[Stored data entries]
********************
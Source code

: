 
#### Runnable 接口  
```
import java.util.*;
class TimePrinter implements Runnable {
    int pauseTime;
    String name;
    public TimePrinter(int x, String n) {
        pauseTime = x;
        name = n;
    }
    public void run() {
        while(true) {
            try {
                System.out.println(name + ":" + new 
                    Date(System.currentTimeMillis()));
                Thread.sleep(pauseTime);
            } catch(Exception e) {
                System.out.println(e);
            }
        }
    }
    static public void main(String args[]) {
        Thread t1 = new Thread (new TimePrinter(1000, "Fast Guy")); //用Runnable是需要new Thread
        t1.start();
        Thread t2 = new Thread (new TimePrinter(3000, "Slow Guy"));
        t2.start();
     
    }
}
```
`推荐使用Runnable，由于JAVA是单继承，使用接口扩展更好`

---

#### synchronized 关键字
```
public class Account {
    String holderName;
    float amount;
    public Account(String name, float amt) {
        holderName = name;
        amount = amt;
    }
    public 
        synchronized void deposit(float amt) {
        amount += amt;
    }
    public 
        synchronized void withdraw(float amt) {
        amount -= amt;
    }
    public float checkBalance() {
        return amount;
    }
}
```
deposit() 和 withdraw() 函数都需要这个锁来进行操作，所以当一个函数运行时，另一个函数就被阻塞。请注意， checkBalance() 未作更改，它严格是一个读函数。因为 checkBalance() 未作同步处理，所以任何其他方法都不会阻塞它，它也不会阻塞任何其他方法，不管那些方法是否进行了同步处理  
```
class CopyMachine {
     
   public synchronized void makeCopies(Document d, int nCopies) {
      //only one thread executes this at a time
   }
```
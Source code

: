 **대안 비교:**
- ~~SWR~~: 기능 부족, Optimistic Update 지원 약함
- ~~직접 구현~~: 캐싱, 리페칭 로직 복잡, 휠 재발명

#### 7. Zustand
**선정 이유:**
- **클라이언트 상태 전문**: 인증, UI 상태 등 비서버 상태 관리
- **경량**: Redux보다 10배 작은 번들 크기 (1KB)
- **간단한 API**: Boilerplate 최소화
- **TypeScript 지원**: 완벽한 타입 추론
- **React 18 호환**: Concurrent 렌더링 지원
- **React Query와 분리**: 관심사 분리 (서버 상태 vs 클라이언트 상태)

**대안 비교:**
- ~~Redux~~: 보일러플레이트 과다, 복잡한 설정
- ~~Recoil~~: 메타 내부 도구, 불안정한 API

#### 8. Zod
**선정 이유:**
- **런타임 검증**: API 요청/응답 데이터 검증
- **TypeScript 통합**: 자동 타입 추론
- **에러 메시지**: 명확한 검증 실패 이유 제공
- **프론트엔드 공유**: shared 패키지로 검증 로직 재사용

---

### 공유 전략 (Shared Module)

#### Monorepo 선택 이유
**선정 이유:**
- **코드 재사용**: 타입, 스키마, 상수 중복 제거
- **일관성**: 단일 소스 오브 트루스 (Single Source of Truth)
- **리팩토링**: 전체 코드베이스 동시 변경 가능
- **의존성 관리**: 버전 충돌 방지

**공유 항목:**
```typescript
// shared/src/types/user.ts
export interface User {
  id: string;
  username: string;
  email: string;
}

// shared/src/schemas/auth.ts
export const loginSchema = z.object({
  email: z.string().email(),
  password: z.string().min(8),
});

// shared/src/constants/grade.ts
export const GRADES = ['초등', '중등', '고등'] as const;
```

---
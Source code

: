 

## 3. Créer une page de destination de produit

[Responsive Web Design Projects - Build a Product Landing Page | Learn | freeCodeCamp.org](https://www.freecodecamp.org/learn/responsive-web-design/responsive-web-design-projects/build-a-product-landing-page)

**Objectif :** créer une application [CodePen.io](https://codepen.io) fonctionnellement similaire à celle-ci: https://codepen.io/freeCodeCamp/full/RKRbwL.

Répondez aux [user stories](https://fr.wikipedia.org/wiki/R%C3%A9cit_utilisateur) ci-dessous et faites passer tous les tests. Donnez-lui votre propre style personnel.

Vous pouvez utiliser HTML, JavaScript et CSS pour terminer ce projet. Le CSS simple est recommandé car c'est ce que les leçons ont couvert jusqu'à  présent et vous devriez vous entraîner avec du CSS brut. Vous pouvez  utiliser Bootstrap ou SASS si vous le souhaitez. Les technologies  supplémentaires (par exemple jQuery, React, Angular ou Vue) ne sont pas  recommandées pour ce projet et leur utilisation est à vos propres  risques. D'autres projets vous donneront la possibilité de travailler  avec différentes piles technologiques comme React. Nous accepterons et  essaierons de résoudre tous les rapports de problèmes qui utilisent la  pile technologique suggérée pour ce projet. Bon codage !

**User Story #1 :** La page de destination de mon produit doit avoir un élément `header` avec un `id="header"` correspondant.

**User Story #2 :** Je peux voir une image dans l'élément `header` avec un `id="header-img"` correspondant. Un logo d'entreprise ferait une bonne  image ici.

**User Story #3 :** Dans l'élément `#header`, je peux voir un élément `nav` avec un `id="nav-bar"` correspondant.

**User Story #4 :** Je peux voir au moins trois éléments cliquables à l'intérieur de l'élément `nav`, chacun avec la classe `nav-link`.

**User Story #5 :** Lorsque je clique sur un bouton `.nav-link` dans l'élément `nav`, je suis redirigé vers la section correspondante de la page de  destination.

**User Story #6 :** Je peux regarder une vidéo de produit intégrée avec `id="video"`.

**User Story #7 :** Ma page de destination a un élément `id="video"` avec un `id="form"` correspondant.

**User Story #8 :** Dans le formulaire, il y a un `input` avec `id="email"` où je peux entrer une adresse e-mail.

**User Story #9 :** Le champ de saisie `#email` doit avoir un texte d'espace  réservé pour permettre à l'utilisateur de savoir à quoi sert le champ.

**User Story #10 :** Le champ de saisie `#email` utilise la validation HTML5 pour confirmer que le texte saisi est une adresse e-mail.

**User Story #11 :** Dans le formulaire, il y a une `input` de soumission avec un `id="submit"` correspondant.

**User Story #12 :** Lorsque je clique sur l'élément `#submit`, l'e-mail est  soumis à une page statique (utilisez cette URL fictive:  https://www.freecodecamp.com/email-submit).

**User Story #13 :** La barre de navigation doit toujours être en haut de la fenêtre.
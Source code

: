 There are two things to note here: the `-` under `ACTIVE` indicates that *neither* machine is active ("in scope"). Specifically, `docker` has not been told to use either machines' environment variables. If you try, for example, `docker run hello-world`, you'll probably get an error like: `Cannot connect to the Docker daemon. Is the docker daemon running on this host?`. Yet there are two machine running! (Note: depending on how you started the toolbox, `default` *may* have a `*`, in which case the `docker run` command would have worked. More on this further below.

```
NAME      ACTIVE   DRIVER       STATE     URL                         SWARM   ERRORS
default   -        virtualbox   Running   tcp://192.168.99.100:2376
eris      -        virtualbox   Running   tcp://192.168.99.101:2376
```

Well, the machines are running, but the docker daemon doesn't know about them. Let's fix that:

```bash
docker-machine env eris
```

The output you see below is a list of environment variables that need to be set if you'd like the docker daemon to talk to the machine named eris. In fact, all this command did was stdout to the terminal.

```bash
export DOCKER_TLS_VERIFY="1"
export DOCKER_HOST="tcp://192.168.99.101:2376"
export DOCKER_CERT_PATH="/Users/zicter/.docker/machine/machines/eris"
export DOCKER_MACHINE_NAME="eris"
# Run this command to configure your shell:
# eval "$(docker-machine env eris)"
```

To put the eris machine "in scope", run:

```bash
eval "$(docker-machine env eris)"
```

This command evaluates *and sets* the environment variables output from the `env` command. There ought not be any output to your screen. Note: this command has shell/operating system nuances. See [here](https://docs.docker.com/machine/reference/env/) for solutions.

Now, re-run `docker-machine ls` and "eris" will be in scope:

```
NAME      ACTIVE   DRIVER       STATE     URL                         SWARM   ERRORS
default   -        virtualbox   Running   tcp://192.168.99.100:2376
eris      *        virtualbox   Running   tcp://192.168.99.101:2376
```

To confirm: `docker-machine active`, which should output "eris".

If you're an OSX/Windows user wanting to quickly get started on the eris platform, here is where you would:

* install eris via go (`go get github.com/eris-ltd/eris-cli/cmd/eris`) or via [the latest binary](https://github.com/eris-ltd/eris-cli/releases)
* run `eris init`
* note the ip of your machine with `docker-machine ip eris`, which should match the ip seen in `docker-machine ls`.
********************
- **Your assignment**: Every line above from the line with "entrer une adresse e-mail." to the line with "Story #11 :**" is wanted, ends included; write them out exactly and add no other line.

- **Output of the exercise**:
**User Story #8 :** Dans le formulaire, il y a un `input` avec `id="email"` où je peux entrer une adresse e-mail.

**User Story #9 :** Le champ de saisie `#email` doit avoir un texte d'espace  réservé pour permettre à l'utilisateur de savoir à quoi sert le champ.

**User Story #10 :** Le champ de saisie `#email` utilise la validation HTML5 pour confirmer que le texte saisi est une adresse e-mail.

**User Story #11 :** Dans le formulaire, il y a une `input` de soumission avec un `id="submit"` correspondant.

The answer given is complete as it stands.